Work to complete >>
Lines holding the word "yunshan" must be located in the listing below and copied.

Given entries >>
+ + + + +

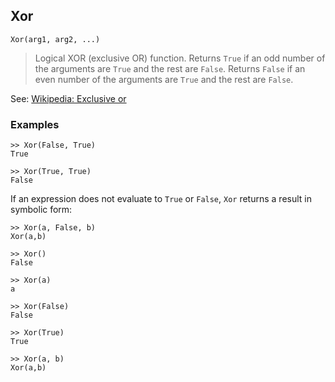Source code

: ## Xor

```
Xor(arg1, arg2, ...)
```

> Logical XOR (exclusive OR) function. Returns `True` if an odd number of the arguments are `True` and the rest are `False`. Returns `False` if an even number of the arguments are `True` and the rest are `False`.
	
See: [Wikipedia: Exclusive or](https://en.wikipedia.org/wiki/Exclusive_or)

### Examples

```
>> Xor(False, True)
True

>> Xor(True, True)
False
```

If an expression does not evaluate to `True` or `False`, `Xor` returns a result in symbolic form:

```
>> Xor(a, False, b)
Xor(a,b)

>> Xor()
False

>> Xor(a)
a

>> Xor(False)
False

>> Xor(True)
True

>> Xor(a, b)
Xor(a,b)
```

+ + + + +

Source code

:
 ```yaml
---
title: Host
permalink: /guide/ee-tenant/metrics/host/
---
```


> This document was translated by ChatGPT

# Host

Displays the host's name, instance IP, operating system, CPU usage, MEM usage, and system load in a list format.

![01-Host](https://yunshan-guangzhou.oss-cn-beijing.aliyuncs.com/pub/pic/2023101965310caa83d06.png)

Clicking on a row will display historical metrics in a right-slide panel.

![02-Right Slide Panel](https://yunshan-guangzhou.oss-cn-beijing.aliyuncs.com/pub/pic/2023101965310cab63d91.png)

+ + + + +

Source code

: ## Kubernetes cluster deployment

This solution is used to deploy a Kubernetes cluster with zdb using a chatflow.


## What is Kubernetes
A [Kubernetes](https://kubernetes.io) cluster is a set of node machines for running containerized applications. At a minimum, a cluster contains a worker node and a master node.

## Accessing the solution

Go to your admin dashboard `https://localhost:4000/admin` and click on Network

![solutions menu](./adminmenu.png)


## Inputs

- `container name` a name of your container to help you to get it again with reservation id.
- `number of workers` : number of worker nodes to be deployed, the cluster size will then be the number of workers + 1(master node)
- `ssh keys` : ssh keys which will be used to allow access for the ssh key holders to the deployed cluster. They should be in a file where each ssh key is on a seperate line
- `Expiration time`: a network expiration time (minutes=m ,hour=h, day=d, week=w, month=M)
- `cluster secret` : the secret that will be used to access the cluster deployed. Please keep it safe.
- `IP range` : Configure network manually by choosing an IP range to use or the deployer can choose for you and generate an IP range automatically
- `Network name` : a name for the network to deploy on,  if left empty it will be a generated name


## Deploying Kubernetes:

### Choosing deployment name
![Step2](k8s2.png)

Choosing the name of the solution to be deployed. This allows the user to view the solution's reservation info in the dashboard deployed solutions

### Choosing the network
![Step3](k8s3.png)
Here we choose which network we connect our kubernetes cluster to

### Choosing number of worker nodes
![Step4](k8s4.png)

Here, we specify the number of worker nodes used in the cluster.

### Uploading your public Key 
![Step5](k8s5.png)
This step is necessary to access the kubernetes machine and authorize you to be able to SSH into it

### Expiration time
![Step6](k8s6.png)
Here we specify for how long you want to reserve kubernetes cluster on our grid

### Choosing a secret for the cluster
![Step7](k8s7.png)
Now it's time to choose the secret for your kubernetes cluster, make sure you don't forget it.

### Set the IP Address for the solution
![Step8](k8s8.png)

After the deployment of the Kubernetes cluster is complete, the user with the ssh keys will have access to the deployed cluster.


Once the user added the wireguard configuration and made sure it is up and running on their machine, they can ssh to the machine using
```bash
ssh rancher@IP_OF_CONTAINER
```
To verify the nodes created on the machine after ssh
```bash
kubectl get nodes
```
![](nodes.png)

+ + + + +

Result >>
![01-Host](https://yunshan-guangzhou.oss-cn-beijing.aliyuncs.com/pub/pic/2023101965310caa83d06.png)
![02-Right Slide Panel](https://yunshan-guangzhou.oss-cn-beijing.aliyuncs.com/pub/pic/2023101965310cab63d91.png)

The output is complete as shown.